2. Evidence of Disease

- Must have evidence of progressive or recurrent GCT (measurable or non-measurable) following one line of cisplatin-based chemotherapy, defined as meeting at least one of the following criteria:

* Tumor biopsy of new or growing or unresectable lesions demonstrating viable non-teratomatous GCT (enrollment on this study for adjuvant treatment after macroscopically complete resection of viable GCT is not allowed). In the event of an incomplete gross resection where viable GCT is found, patients will be considered eligible for the study.
* Consecutive elevated serum tumor markers (HCG or AFP) that are increasing. Increase of an elevated LDH alone does not constitute progressive disease.
* Development of new or enlarging lesions in the setting of persistently elevated HCG or AFP, even if the HCG and AFP are not continuing to increase.

3. Prior Treatment

- Must have received 3-6 cycles of cisplatin-based chemotherapy as part of first-line (initial) chemotherapy.

* Prior POMBACE, CBOP-BEP, or GAMEC are allowed.
* Note: For patients requiring immediate treatment, 1 cycle of conventional-dose salvage chemotherapy is allowed. Therefore, these patients may have received 7 prior cycles of chemotherapy. 6 cycles as part of first-line chemotherapy and 1 cycle of salvage conventional chemotherapy.

- No more than one prior line of chemotherapy for GCT (other than the 1 cycle of salvage chemotherapy)

* Definition of one line of chemotherapy: One line of therapy can in some cases consist of 2 different cisplatin-based treatment combinations, provided there is no disease progression between these two regimens.
* Prior treatment with carboplatin as adjuvant therapy is allowed, provided patients meet other eligibility criteria (e.g., the patient has also received 3-4 cycles of cisplatin-based chemotherapy).
* Prior treatment with 1-2 cycles of BEP or EP as adjuvant chemotherapy for early stage GCT is allowed, provided the patient also received 3-4 cycles of BEP or EP again at relapse.

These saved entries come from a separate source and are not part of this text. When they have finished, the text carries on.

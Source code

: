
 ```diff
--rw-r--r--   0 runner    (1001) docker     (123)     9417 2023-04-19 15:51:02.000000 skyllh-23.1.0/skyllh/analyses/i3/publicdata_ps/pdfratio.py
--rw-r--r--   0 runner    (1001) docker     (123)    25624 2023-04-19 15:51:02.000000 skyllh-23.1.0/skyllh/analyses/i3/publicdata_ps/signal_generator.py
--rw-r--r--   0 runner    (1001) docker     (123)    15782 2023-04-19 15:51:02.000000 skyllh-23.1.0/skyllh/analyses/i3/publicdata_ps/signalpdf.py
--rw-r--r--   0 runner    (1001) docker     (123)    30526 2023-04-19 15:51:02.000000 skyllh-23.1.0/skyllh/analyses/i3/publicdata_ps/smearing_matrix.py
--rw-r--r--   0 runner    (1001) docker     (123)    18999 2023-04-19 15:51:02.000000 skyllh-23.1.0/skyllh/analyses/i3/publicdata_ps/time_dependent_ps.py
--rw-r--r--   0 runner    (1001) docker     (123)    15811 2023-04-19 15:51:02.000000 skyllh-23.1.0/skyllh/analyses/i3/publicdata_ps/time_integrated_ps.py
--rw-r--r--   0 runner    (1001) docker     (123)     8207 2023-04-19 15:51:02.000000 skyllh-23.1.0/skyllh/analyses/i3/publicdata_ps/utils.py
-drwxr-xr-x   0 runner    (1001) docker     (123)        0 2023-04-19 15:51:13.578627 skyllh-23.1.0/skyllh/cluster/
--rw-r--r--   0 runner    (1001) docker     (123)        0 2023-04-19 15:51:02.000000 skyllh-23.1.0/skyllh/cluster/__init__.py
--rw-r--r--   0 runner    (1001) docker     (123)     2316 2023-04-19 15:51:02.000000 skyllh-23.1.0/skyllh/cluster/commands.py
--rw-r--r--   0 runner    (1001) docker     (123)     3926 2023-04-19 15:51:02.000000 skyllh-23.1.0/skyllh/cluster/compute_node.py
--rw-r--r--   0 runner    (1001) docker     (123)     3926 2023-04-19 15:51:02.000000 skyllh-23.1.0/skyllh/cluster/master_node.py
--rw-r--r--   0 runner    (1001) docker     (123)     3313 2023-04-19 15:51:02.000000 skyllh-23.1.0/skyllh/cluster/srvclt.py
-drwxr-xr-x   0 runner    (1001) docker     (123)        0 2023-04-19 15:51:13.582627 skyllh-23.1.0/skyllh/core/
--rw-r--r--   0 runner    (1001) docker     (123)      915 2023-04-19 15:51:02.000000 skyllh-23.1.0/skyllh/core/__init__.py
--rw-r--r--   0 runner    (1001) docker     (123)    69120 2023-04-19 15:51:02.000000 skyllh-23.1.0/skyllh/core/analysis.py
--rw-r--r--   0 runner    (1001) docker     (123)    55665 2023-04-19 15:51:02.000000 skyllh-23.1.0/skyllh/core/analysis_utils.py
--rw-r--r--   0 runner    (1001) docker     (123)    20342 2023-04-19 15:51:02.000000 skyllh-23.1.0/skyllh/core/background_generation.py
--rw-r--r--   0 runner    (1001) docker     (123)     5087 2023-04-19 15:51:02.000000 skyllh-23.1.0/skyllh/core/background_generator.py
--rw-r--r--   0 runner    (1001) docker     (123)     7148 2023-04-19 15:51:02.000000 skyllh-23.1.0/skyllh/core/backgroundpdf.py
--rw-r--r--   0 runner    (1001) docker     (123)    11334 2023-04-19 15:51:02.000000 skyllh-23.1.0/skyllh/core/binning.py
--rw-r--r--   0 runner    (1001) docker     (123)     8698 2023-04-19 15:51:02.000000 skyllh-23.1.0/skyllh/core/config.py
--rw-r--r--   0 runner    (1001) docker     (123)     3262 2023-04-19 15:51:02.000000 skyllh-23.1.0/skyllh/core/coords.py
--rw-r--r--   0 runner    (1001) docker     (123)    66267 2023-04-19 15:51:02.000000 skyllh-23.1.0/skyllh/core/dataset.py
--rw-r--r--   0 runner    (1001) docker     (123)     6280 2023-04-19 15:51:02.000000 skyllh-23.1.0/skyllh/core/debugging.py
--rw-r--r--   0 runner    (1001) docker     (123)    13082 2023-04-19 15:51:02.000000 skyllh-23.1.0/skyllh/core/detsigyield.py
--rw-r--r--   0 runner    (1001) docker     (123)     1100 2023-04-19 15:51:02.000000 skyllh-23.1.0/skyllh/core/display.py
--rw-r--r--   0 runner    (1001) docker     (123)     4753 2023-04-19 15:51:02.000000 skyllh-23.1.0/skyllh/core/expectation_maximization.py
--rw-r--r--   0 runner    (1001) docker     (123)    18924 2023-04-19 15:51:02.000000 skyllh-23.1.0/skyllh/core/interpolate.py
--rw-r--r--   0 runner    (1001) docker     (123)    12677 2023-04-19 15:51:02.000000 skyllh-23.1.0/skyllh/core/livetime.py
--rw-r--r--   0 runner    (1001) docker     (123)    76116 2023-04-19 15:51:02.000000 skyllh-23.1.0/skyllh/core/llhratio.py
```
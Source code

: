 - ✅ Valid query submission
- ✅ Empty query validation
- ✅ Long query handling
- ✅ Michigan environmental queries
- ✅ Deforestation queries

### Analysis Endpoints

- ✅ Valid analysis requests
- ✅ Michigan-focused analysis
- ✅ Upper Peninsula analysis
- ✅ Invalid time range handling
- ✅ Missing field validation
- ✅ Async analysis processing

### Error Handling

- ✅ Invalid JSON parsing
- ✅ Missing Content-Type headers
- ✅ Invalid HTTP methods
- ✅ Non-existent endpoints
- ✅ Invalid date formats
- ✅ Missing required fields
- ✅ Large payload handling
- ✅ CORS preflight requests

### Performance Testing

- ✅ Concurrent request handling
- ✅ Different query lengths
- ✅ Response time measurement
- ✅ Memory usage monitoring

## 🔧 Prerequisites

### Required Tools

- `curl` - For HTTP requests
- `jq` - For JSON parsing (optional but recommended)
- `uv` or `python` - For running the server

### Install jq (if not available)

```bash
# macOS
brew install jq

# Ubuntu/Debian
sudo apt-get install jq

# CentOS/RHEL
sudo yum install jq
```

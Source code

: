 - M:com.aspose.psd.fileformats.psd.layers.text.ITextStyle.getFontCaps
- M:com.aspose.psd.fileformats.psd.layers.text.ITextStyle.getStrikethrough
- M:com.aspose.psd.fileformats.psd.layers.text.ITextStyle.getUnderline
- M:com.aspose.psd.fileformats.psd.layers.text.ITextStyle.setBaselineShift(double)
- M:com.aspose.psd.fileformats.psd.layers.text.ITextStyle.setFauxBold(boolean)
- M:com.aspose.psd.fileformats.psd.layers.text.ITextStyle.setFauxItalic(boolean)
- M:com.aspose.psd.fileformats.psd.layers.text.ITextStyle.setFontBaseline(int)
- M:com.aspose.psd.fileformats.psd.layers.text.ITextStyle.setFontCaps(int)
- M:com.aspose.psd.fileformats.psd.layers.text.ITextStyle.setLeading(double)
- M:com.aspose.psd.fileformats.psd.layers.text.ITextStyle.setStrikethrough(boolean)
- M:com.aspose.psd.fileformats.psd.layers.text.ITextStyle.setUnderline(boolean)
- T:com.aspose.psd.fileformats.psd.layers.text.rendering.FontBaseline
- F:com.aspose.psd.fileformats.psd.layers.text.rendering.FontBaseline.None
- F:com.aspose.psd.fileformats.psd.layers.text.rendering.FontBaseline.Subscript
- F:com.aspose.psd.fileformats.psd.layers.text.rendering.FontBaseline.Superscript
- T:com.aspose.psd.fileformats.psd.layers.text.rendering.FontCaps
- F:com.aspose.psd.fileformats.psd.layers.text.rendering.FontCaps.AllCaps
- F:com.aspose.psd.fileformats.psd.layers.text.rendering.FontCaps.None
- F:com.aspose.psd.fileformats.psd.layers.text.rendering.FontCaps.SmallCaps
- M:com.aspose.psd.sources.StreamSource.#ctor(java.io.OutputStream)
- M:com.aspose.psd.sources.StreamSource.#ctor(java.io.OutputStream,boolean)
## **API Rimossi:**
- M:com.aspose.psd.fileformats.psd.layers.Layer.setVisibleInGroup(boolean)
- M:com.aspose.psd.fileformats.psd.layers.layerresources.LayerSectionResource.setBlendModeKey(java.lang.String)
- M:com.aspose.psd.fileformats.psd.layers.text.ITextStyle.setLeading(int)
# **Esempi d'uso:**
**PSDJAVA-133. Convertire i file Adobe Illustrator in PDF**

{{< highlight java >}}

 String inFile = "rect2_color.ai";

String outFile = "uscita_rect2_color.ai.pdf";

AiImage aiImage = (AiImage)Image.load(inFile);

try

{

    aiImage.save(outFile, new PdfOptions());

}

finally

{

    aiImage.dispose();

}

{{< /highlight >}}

Patients treated with 3-4 cycles of VIP at relapse following 1-2 cycles of BEP/EP are not eligible as this would be considered more than 1 line of prior therapy.

- No prior treatment with high-dose chemotherapy (defined as treatment utilizing stem cell rescue)
- No prior treatment with TIP with the exception when given as a bridge to treatment on protocol for patients with rapidly progressive disease who cannot wait to complete the eligibility screening process. Only one cycle is allowed.
- No concurrent treatment with other cytotoxic drugs or targeted therapies.
No radiation therapy (other than to the brain) within 14 days of day 1 of protocol chemotherapy except radiation to brain metastases, which must be completed 7 days prior to start of chemotherapy.
- No previous chemotherapy within 17 days prior to

Exclusion Criteria

1. Prior treatment with high-dose chemotherapy
2. Prior treatment with TIP
*1 cycle of Prior TIP is allowed as bridge to the protocol
3. Prior radiation within 14 days
4. Prior chemotherapy within 16 days (bleomycin within 5 days)
5. Inadequate recovery from prior surgery
6. Concurrent malignancy
7. Large hemorrhagic or symptomatic brain metastases
*Become eligible 7 days or more after local treatment (surgery or RT)
8. Fully resectable late relapse (2 years or more before relapse)
9. Concurrent malignancy

Study & Design

• Study Type: Interventional
• Study Design: Not specified

Primary Outcome Measures

Name	Time	Method
Overall survival[Overall survival will be defined from date of randomisation to death due to any cause. For surviving patients, overall survival will be censored on the date the patient was last know to be alive as assessed at 3 years post treatment commencement.]